The photos and statements eloquently express the profundity of the fragmentation that the Orthodox Church is experiencing in the absence of the conciliarity that had been the foundation of the Triumph of Orthodoxy over the iconoclasts. Constantinople appeared to be along on account of its acting individually. Therefore, confronted with this crises that is unprecedented in its profundity, the true faith requires both refraining from turning churches into pulpits for criticizing others and deepening wounds and taking the initiative to find solutions to dress wounds that have been open for years and which are deepening day after day, so that perhaps we might all triumph over division and next year celebrate the joy of the Triumph of Orthodoxy.

Who will raise us out of heartbreak?
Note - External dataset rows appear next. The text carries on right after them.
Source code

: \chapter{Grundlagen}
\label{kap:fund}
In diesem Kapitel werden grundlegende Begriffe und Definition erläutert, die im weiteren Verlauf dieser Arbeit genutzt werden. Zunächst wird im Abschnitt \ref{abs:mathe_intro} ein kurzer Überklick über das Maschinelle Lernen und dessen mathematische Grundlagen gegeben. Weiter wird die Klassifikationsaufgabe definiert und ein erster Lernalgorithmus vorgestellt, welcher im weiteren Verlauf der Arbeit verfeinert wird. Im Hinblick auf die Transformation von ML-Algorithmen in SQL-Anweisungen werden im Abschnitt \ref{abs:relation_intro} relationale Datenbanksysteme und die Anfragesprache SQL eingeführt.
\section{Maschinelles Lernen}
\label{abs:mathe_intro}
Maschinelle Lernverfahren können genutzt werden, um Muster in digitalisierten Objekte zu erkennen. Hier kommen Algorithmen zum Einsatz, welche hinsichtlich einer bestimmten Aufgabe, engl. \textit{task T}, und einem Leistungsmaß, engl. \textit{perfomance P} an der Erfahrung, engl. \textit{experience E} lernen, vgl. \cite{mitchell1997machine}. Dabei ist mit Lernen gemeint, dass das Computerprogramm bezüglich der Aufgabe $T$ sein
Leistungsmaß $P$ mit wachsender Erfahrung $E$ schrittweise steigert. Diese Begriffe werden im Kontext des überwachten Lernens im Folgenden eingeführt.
Who will bring us into joy?

1 comment:

VanOldenPhatt said...

Metr. Emmanuel’s petulance mirrors that of his Primate, and it is in turn parroted by Metropolitans like Gerasimos of San Francisco who convened his Metropolis’ recent Clergy-Laity Conference with a decrial of ‘those who use Sacraments as weapons against the Mother Church for exercising her pastoral care in resolving the schism in Ukraine’ and went on to enjoin the gathered clergy and laymen to carry the defense of the Mother Church and her prerogatives to their respective parishes. In some cases GOA clergy have actually convened parish colloquia in order to thoroughly propagate the Phanar line that Gerasimos enunciates.
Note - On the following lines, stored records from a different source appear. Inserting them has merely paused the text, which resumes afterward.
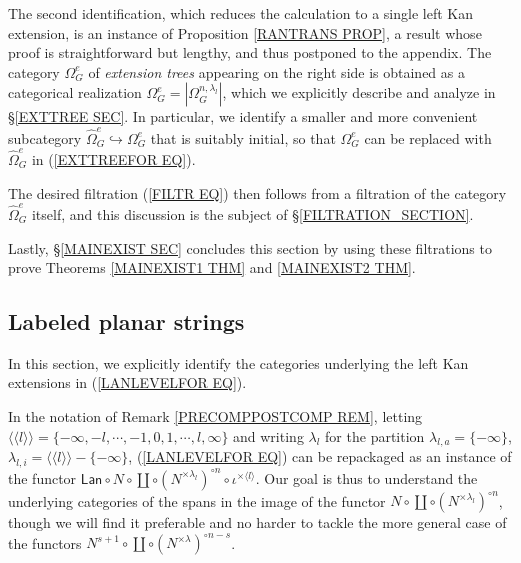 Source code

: \documentclass[a4paper,10pt]{article}%
\begin{document}
The second identification, 
which reduces the calculation to a single left Kan extension, is an instance of 
Proposition \ref{RANTRANS PROP}, 
a result whose proof is straightforward but lengthy, 
and thus postponed to the appendix.
The category $\Omega_G^e$ of \textit{extension trees}
appearing on the right side
is obtained as a categorical realization
$\Omega_G^e = |\Omega_{G}^{n,\lambda_l}|$,
which we explicitly describe and analyze in 
\S \ref{EXTTREE SEC}.
In particular, we identify a smaller and more convenient
subcategory 
$\widehat{\Omega}_G^e \hookrightarrow \Omega_G^e$
that is suitably initial,
so that $\Omega_G^e$ can be replaced with $\widehat{\Omega}_G^e$
in (\ref{EXTTREEFOR EQ}).

The desired filtration (\ref{FILTR EQ})
then follows from a filtration of the 
category $\widehat{\Omega}_G^e$ itself,
and this discussion is the subject of
\S \ref{FILTRATION_SECTION}.

Lastly, \S \ref{MAINEXIST SEC} concludes this section
by using these filtrations to prove 
Theorems \ref{MAINEXIST1 THM} and \ref{MAINEXIST2 THM}.



\subsection{Labeled planar strings}\label{LABELSTRI SEC}


In this section, we explicitly identify the categories underlying the left Kan extensions in (\ref{LANLEVELFOR EQ}).


In the notation 
of Remark \ref{PRECOMPPOSTCOMP REM},
letting 
$\langle \langle l 
\rangle \rangle = 
\{-\infty,-l,\cdots, -1, 0, 1, \cdots, l, \infty\}$ and writing
$\lambda_{l}$ for the partition
$\lambda_{l,a} = \{-\infty\}$,
$\lambda_{l,i} = 
\langle \langle l \rangle \rangle - \{-\infty\}$,
(\ref{LANLEVELFOR EQ})
can be repackaged as an instance of the functor
$\mathsf{Lan} \circ N \circ \coprod \circ (N^{\times \lambda_l})^{\circ n}\circ \iota^{\times \langle l \rangle}$.
Our goal is thus to understand 
the underlying categories of the spans in the image of the functor
$N \circ \coprod \circ (N^{\times \lambda_l})^{\circ n}$,
though we will find it preferable and no harder to tackle the more general case of the functors 
$N^{s+1} \circ \coprod \circ (N^{\times \lambda})^{\circ n-s}$.
\end{document}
As a simple pastor I fail to see how carrying water for the Phanar to my Parish accomplishes any Christian purpose. It’s painfully obvious to any undeluded observer that passionate defense of Phanar privilges accomplishes the exact opposite of working toward fulfilling the Great Commission (the reclaiming of which was the theme of the CLC). The worsening incoherence of the Phanar line from a merely Christian perspective points out to this undistinguished pastor that the burden of unconfessed sins upon ministry is deadly.